Advanced Parameter StudyΒΆ
In this example, we’ll follow the same procedure as in the Simple Parameter Study
example, but add a few dimensions and take advantage of some advanced
features. It’ll be advantageous to write the following as a script (i.e., not
in an interactive Python session) so that we can execute it in parallel. Call
it ares_2d_grid.py
:
import ares
import numpy as np
As in Simple Parameter Study, we’ll save the redshift, 21-cm brightness temperature, and spin temperature at the redshifts corresponding to extrema in the global signal (which we refer to as turning points B, C, and D):
fields = ['z', 'dTb', 'Ts']
redshifts = ['B', 'C', 'D']
and now, initialize a ModelGrid
instance:
base_kwargs = \
{
'inline_analysis': [fields, redshifts],
}
mg = ares.inference.ModelGrid(**base_kwargs)
Let’s again survey a 2-D swath of parameter space, varying the X-ray normalization
parameter and now Tmin
, the minimum virial temperature of star-forming halos:
mg.set_axes(fX=np.linspace(0.1, 0.5, 3), Tmin=np.logspace(3, 4, 3))

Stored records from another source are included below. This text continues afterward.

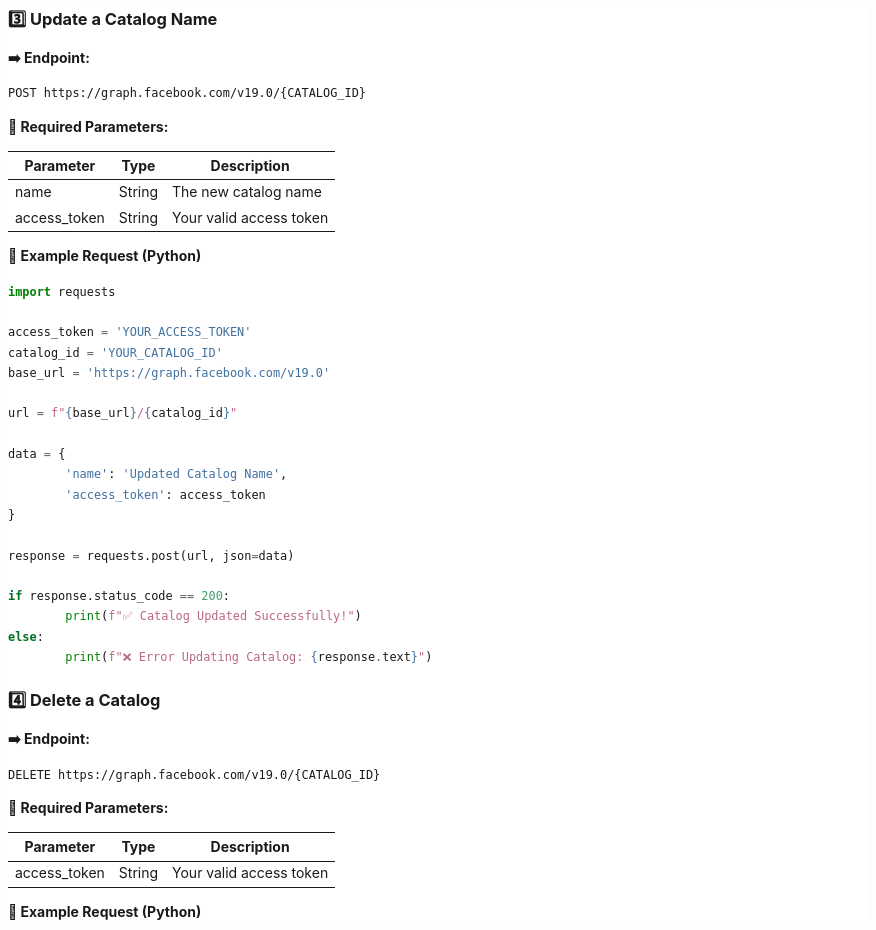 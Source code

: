 
### 3️⃣ Update a Catalog Name

**➡️ Endpoint:**

```bash
POST https://graph.facebook.com/v19.0/{CATALOG_ID}
```

**📍 Required Parameters:**

| Parameter     | Type   | Description                              |
|---------------|--------|------------------------------------------|
| name          | String | The new catalog name                     |
| access_token  | String | Your valid access token                  |

**📝 Example Request (Python)**

```python
import requests

access_token = 'YOUR_ACCESS_TOKEN'
catalog_id = 'YOUR_CATALOG_ID'
base_url = 'https://graph.facebook.com/v19.0'

url = f"{base_url}/{catalog_id}"

data = {
        'name': 'Updated Catalog Name',
        'access_token': access_token
}

response = requests.post(url, json=data)

if response.status_code == 200:
        print(f"✅ Catalog Updated Successfully!")
else:
        print(f"❌ Error Updating Catalog: {response.text}")
```

### 4️⃣ Delete a Catalog

**➡️ Endpoint:**

```bash
DELETE https://graph.facebook.com/v19.0/{CATALOG_ID}
```

**📍 Required Parameters:**

| Parameter     | Type   | Description                              |
|---------------|--------|------------------------------------------|
| access_token  | String | Your valid access token                  |

**📝 Example Request (Python)**
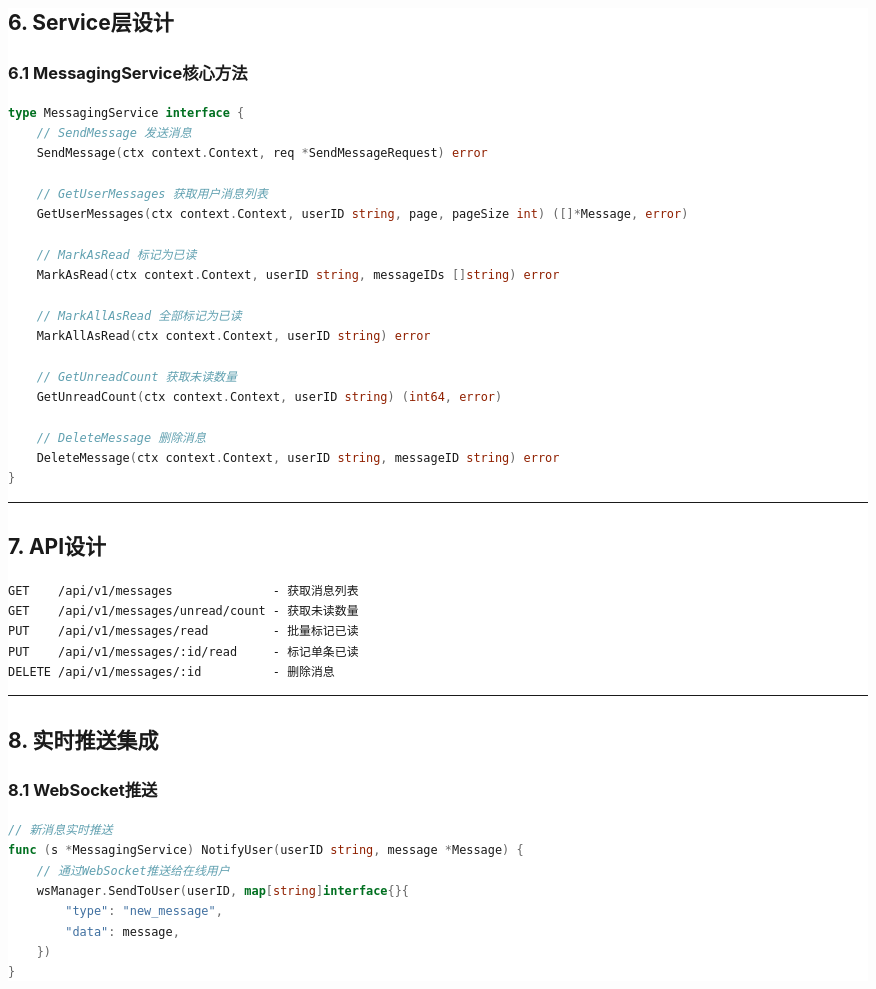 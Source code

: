 
## 6. Service层设计

### 6.1 MessagingService核心方法

```go
type MessagingService interface {
    // SendMessage 发送消息
    SendMessage(ctx context.Context, req *SendMessageRequest) error
    
    // GetUserMessages 获取用户消息列表
    GetUserMessages(ctx context.Context, userID string, page, pageSize int) ([]*Message, error)
    
    // MarkAsRead 标记为已读
    MarkAsRead(ctx context.Context, userID string, messageIDs []string) error
    
    // MarkAllAsRead 全部标记为已读
    MarkAllAsRead(ctx context.Context, userID string) error
    
    // GetUnreadCount 获取未读数量
    GetUnreadCount(ctx context.Context, userID string) (int64, error)
    
    // DeleteMessage 删除消息
    DeleteMessage(ctx context.Context, userID string, messageID string) error
}
```

---

## 7. API设计

```
GET    /api/v1/messages              - 获取消息列表
GET    /api/v1/messages/unread/count - 获取未读数量
PUT    /api/v1/messages/read         - 批量标记已读
PUT    /api/v1/messages/:id/read     - 标记单条已读
DELETE /api/v1/messages/:id          - 删除消息
```

---

## 8. 实时推送集成

### 8.1 WebSocket推送

```go
// 新消息实时推送
func (s *MessagingService) NotifyUser(userID string, message *Message) {
    // 通过WebSocket推送给在线用户
    wsManager.SendToUser(userID, map[string]interface{}{
        "type": "new_message",
        "data": message,
    })
}
```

This is a case where load-balancing is very helpful. The Tmin
dimension of
this parameter space requires some significant overhead at the outset of each
calculation - but once this has been done once, we can simply store that
information and use it again and again. Because of this, load-balancing over
the Tmin
dimension of a model grid makes lots of sense:
mg.LoadBalance(method=1)
Finally, to run the thing:
mg.run('advanced_param_study')
To run this as a script, back in the terminal invoke the script with mpirun
(here, with 4 cores)
mpirun -np 4 python ares_2d_grid.py
All the usual analysis routines still apply.